The mysteries of galaxy evolution have flummoxed scientists for years. However, a new study from the University of Kansas is seeking to put the pieces of the puzzle together. Their research focuses on understanding how the “gas content and star-formation properties of galaxies” are influenced by their movement through the vast, interconnected structures known as the cosmic web.
The cosmic web is a colossal network of galaxies and gas that fills the universe, consisting of dense clusters, smaller groups, elongated filaments, and isolated regions. This structure dictates not just the distribution of galaxies, but also their evolution over billions of years.
“The primary objective of this project is to comprehend the impact of environmental factors on the transformation of galaxies,” says study author Gregory Rudnick, professor of physics and astronomy at the University of Kansas, in a media release. “In the universe, galaxies are spread in a non-uniform distribution characterized by varying densities. These galaxies aggregate into large clusters, comprising hundreds to thousands of galaxies, as well as smaller groups, consisting of tens to hundreds of galaxies.”
Scientists aim to fill a gap in our understanding by focusing on galaxies within these filaments, which act as cosmic highways funneling galaxies into denser environments.
The team’s innovative approach seeks to explore how these different cosmic neighborhoods affect the lifecycle of galaxies, particularly the “baryon cycle” — a process involving the intake and expulsion of gas which is crucial for star formation. This cycle is essential for understanding how galaxies grow and evolve, as it influences the rate at which new stars are born. The study is timely, aligning with the Astro2020 Decadal Survey’s emphasis on understanding the baryon cycle as a key science topic for the next decade.
“The space between galaxies contains gas. Indeed, most of the atoms in the universe are in this gas, and that gas can accrete onto the galaxies,” explains Rudnick. “This intergalactic gas undergoes a transformation into stars, although the efficiency of this process is relatively low, with only a small percentage contributing to star formation. The majority is expelled in the form of large winds. Some of these winds exit into space, termed outflows, while others are recycled and return. This continuous cycle of accretion, recycling and outflows is referred to as the baryon cycle. Galaxies can be conceptualized as baryon processing engines, drawing gas from the intergalactic medium and converting some of it into stars. Stars, in turn, go supernova, producing heavier elements. Part of the gas is blown out into space, forming a galactic fountain that eventually falls back to the galaxy.”

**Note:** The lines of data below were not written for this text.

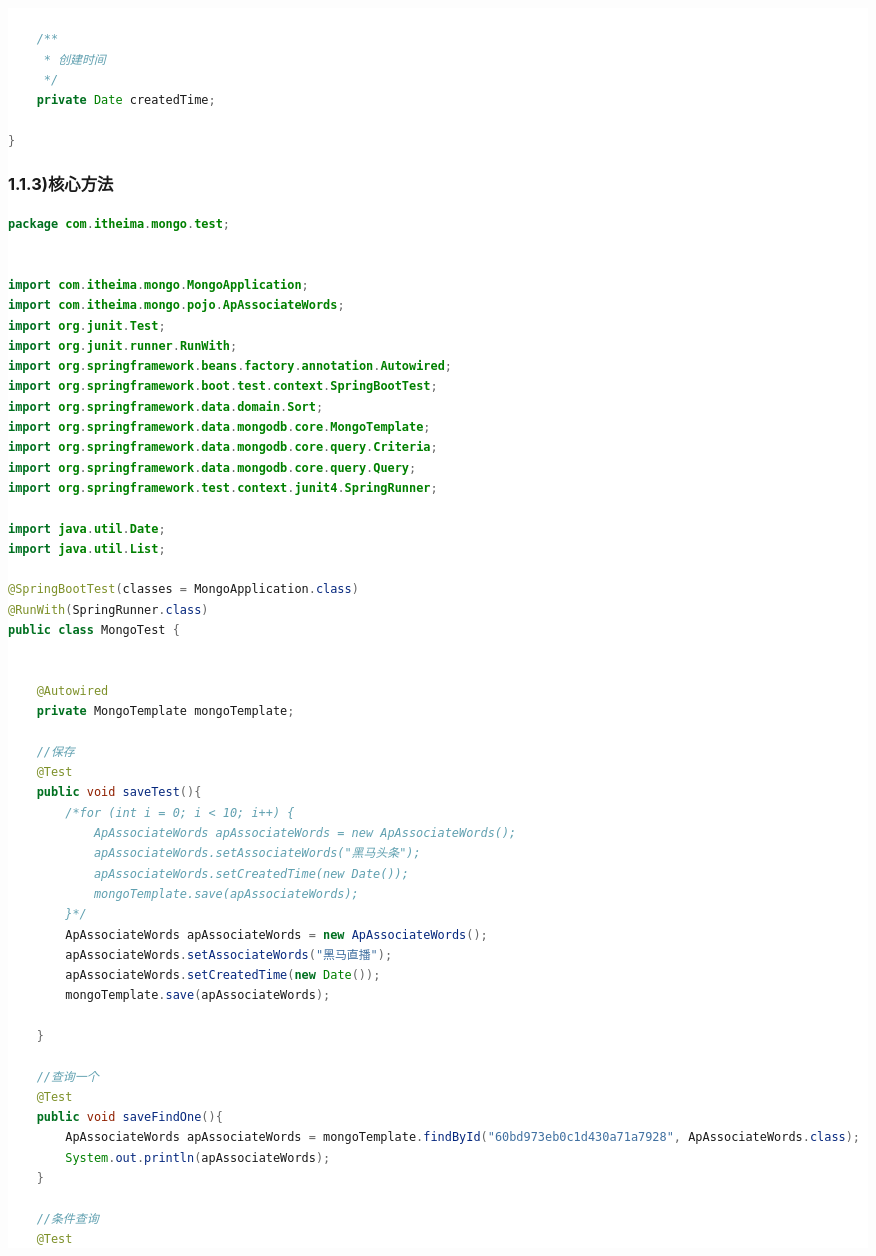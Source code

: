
 ```java

    /**
     * 创建时间
     */
    private Date createdTime;

}
```

### 1.1.3)核心方法
```java
package com.itheima.mongo.test;


import com.itheima.mongo.MongoApplication;
import com.itheima.mongo.pojo.ApAssociateWords;
import org.junit.Test;
import org.junit.runner.RunWith;
import org.springframework.beans.factory.annotation.Autowired;
import org.springframework.boot.test.context.SpringBootTest;
import org.springframework.data.domain.Sort;
import org.springframework.data.mongodb.core.MongoTemplate;
import org.springframework.data.mongodb.core.query.Criteria;
import org.springframework.data.mongodb.core.query.Query;
import org.springframework.test.context.junit4.SpringRunner;

import java.util.Date;
import java.util.List;

@SpringBootTest(classes = MongoApplication.class)
@RunWith(SpringRunner.class)
public class MongoTest {


    @Autowired
    private MongoTemplate mongoTemplate;

    //保存
    @Test
    public void saveTest(){
        /*for (int i = 0; i < 10; i++) {
            ApAssociateWords apAssociateWords = new ApAssociateWords();
            apAssociateWords.setAssociateWords("黑马头条");
            apAssociateWords.setCreatedTime(new Date());
            mongoTemplate.save(apAssociateWords);
        }*/
        ApAssociateWords apAssociateWords = new ApAssociateWords();
        apAssociateWords.setAssociateWords("黑马直播");
        apAssociateWords.setCreatedTime(new Date());
        mongoTemplate.save(apAssociateWords);

    }

    //查询一个
    @Test
    public void saveFindOne(){
        ApAssociateWords apAssociateWords = mongoTemplate.findById("60bd973eb0c1d430a71a7928", ApAssociateWords.class);
        System.out.println(apAssociateWords);
    }

    //条件查询
    @Test
```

The project will involve a collaborative effort among graduate and undergraduate students at the University of Kansas and Siena College, using data from astronomical datasets and new observations from Siena’s telescope. This hands-on experience provides a unique opportunity for students to contribute to cutting-edge research in astrophysics.
Moreover, the grant will support community outreach efforts, including the expansion of a high school astronomy class that Rudnick previously established. This initiative aims to engage high school students in Kansas and New Jersey in university-level astronomy, fostering a new generation of scientists. The grant will also facilitate the purchase of essential equipment, such as MacBook Pros, to support students’ research activities, marking a significant enhancement in the educational resources available to them.
“Previously, class sizes at the high school level were around 8 to 10 students,” notes Rudnick. “Now, at the start of the year, we have 22 students. It’s a significant growth, aiming to double the class size.”
As the University of Kansas team delves into the intricate dance of galaxies through the cosmic web, their research promises to unlock new understanding of the universe’s most fundamental processes. This study stands at the forefront of exploring how the vast expanses of space and the intricate structures within it shape the destiny of galaxies.